** Opening Data for review block **

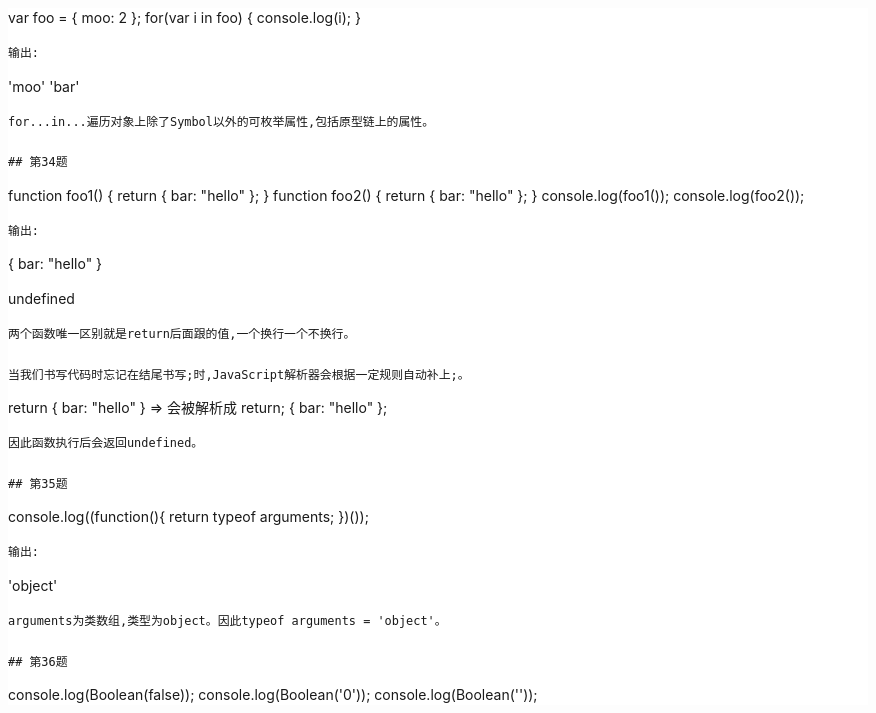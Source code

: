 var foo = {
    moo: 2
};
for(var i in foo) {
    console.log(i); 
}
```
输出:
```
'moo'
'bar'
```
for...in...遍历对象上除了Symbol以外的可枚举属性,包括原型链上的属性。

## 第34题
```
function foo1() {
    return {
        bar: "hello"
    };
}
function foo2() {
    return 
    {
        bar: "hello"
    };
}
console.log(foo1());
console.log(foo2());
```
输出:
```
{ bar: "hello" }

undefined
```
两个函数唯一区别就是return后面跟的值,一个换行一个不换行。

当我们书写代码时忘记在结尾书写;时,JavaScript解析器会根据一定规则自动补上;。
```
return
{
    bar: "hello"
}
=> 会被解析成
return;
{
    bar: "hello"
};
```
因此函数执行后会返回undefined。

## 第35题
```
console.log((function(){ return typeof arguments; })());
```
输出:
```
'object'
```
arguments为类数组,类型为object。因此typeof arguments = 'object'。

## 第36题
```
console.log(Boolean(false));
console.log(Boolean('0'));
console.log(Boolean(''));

** Closing Data for review block **
** Opening Data for review block **

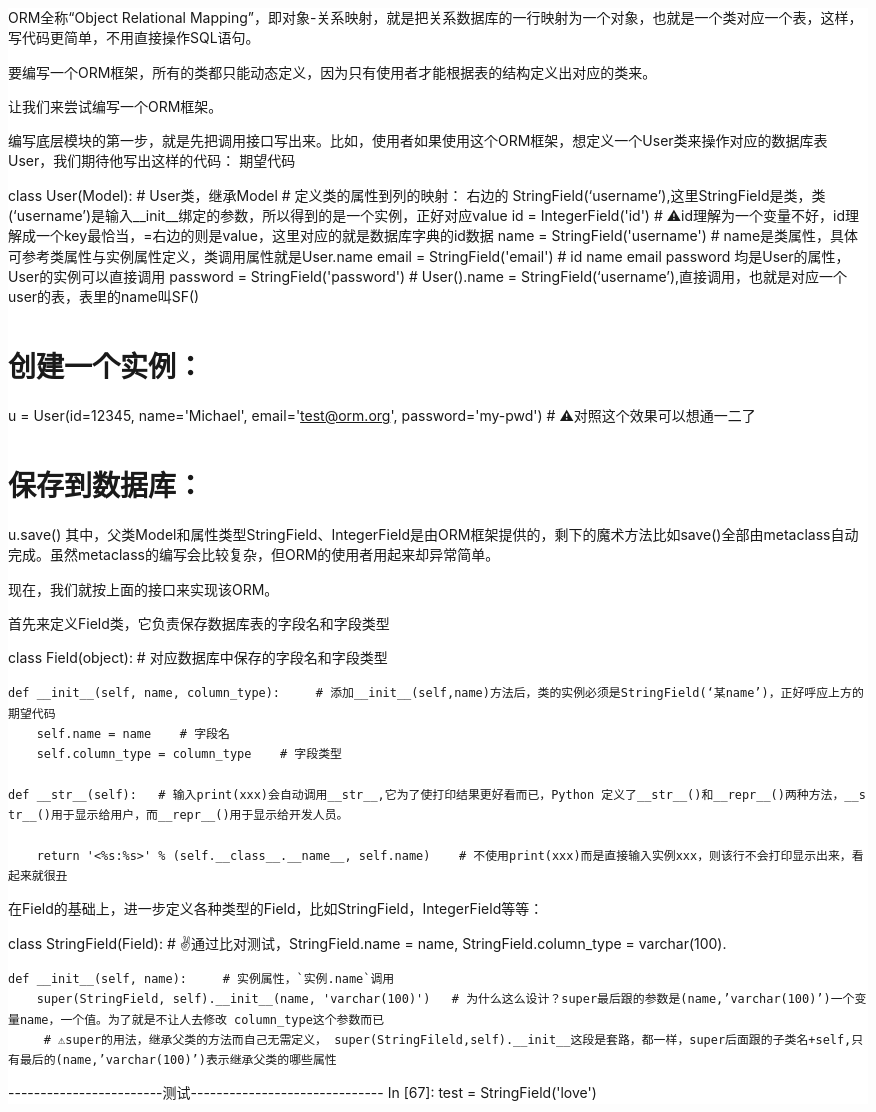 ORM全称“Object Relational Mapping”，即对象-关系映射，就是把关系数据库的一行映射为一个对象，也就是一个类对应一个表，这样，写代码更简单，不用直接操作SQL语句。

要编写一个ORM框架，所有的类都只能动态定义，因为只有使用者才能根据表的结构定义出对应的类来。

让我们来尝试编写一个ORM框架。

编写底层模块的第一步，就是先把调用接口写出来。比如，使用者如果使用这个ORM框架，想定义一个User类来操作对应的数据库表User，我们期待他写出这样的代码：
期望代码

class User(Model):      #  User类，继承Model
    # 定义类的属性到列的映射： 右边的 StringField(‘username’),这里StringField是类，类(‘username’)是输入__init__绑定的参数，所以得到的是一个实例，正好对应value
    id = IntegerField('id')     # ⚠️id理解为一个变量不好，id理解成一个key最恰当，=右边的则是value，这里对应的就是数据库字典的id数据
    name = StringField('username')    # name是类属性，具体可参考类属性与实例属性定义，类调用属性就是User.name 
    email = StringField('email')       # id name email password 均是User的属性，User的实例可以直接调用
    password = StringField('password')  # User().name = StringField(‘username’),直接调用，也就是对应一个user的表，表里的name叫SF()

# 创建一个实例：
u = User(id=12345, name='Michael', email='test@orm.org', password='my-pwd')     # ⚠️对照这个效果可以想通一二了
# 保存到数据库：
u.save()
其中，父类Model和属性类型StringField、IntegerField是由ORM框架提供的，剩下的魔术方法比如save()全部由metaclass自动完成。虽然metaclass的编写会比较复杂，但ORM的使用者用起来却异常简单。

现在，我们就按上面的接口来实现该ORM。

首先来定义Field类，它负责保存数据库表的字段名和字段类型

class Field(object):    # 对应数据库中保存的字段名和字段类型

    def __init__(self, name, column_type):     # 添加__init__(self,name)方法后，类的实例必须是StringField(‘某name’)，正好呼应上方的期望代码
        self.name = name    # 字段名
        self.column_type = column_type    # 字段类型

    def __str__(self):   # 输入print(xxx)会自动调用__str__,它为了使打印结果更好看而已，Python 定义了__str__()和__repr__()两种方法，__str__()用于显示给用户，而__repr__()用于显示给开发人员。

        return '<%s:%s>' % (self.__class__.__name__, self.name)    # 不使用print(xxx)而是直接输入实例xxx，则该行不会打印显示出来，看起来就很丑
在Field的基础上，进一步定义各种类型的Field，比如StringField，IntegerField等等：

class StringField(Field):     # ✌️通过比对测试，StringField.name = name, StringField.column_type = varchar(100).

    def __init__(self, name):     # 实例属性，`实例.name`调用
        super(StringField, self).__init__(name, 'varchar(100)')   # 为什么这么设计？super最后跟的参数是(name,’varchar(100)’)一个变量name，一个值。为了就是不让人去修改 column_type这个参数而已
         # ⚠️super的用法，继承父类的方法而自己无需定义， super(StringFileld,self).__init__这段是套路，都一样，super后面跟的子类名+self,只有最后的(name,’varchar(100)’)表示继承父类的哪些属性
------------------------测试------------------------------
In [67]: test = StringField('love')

** Closing Data for review block **

• Problem description: Pull out all lines from the entries above that include the word "Boolean".

• Output:
console.log(Boolean(false));
console.log(Boolean('0'));
console.log(Boolean(''));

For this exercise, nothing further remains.